In 2012, the Communications Workers of America (CWA) petitioned to represent PC’s interpreters at seven of its call centers. After the union lost the elections, it filed objections and unfair labor practice charges against PC, asserting that its electronic communications policy interfered with the workers’ freedom of choice in the elections and unlawfully interfered with employees’ rights to engage in protected concerted activity. Relying on the Register Guard decision, the administrative law judge found that PC’s policy was lawful. The CWA and the NLRB’s General Counsel filed exceptions, teeing up the issue of the lawful use of company email and possible overruling of Register Guard for the full Board.

Register Guard Overruled
The three Board member majority of Chairman Mark Gaston Pearce and members Kent Hirozawa and Nancy Schiffer decided that employees who have rightful access to their employer’s email system in the course of their work have a presumptive right to use the email system to engage in Section 7-protected communications on nonworking time. This means that an employer may not totally ban personal use of its email system by employees. The decision does not necessarily permit outsiders or non-employees to use an employer’s email system. It also does not require an employer to provide email access to employees who have not previously been given access.

An employer may rebut the presumption authorizing employee use of company email by showing that special circumstances justify restricting employees’ rights, such as restrictions that are necessary to maintain production or discipline. The Board noted that it expects that special circumstances justifying a total ban on employee use of email for Section 7 communications will likely be rare. Merely citing a potential issue or pointing to an existing ban on personal emails will not suffice.

Monitoring and Other Email Restrictions May Be Lawful
The Board stated that today’s ruling does not prevent employers from monitoring employee use of computers and email for legitimate management reasons. It would allow monitoring of employee email to ensure productivity, to prevent harassment or other potential problematic behavior or other similar legitimate reasons. The Board stated that employers may notify employees that it reserves the right to monitor computer and email use and that employees should have no expectation of privacy in their use of the company email system. The Board cautioned, however, that employers may not increase its monitoring during a union organizing campaign or focus monitoring efforts on union activists or protected conduct. 

The Board also stated that companies may establish and enforce policies related to email use, such as prohibiting large attachments or audio/video segments, if the employer can show that the policy is needed for the efficient functioning of the email system. Any such restriction must be uniformly and consistently enforced and must be necessary to maintaining discipline, productivity or the system.

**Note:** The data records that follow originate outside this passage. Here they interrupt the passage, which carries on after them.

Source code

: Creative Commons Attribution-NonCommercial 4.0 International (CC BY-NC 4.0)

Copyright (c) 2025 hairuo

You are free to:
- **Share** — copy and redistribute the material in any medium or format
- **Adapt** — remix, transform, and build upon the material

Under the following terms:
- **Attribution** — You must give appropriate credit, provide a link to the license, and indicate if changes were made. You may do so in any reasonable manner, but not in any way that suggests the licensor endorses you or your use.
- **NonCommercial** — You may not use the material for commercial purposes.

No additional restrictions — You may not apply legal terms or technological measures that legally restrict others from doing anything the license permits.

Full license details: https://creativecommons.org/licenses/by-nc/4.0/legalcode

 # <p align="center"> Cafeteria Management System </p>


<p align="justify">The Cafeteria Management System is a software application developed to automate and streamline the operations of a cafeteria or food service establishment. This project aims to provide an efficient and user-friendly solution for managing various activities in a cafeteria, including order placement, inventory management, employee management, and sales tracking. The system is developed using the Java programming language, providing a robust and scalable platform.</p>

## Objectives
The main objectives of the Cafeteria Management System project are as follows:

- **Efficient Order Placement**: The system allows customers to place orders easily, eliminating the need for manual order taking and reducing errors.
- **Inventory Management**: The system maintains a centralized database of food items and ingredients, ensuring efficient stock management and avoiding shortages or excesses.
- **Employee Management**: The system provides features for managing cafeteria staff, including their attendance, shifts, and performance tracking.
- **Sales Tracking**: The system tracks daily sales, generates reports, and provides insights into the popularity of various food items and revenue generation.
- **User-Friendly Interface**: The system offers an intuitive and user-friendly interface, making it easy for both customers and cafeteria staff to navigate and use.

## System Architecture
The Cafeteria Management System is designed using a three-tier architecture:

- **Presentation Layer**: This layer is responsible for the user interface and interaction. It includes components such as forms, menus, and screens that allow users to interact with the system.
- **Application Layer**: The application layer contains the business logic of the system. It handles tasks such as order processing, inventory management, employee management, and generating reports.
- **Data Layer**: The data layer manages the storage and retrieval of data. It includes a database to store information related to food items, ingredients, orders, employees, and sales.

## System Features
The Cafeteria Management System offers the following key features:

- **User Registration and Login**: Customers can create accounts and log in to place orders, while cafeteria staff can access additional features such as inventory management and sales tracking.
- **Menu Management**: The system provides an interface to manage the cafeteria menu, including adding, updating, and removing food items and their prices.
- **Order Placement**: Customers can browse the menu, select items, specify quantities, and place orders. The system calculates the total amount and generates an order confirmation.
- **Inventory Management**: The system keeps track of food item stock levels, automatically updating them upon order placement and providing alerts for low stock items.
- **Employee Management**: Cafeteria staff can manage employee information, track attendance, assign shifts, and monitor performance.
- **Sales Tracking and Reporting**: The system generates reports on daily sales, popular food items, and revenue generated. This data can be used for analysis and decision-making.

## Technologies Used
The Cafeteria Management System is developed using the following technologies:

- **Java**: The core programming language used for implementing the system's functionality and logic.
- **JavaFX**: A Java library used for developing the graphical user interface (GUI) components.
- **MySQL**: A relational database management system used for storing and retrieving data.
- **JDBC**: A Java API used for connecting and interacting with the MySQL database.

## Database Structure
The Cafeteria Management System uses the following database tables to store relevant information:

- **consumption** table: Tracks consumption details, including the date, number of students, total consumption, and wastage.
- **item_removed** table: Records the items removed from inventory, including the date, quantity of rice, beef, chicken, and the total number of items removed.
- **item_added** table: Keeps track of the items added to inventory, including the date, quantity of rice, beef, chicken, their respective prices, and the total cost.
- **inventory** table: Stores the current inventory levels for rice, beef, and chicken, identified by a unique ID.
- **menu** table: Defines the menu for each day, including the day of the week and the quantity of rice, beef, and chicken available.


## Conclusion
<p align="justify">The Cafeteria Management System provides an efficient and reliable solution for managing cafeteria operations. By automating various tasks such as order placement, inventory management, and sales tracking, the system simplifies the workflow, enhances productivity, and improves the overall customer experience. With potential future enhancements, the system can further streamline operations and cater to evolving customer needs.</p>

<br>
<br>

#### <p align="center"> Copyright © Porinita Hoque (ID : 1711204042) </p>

Johnson Technology Also Overruled
In discussing prior cases dealing with an employee’s right to use employer equipment, the Board rejected the broad principle that employees have no right to use employer equipment that they regularly use in their work for Section 7 purposes. In a footnote, the Board also overruled its 2005 Johnson Technology decision which held that an employer could prohibit an employee from using a piece of the company’s previously-used copy paper for the protected purpose of making a flyer to publicize a union meeting. The Board today rejected the reliance on the employer’s property interest in the piece of copy paper as justification for defeating the employee’s Section 7 right. 

Retroactive Application
The Board decided to apply this decision retroactively to PC and to any other cases currently pending. It sent the PC case back to the administrative law judge to allow the parties to present evidence of special circumstances that would justify PC’s restrictions on its employees’ use of its email system.

Practical Implications
As the first of many dominos that may fall in the coming months, employee use of company email systems for union organizing efforts can be a game changer. In-house union organizers, who themselves may serve their outside organizer counterparts, now have a powerful communication weapon to get out the union message cheaply, quickly and frequently. This then begs a question that seemed inconceivable a few years back, i.e., should you contemplate a return to the stone age by removing email privileges from employees, or doing away with email as a form of inter-unit communication altogether? As far-fetched as that may seem, it is already being discussed in some circles.

There also is the issue of what this means within the broader context of Section 7 discourse within the workplace, regardless of whether a union is involved. The Board has already demonstrated a commitment to expand horizons in this area (e.g., the social media decisions and memos), and this case expressly extends the doctrine further by elevating the traditional water cooler to email communications on working time, and in the process cloaking any number of traditionally inappropriate commentary in a new form of protection.

Lastly, this decision is part of a broader theme by the Board in what is expected to be a busy month for an agency that appears re-dedicated to “leveling the playing field” in favor of organized labor now that it is operating with a full complement of members again. The potent one-two punch this ruling potentially makes when combined with the much anticipated quickie-election rule, (which in all likelihood will compel disclosure of all email addresses in the employer’s possession within 72 hours of a representation petition,) will open the door for unions to organize more workers at more workplaces. If you have not recently reviewed your attempts to remain union-free, now may be the time to do so.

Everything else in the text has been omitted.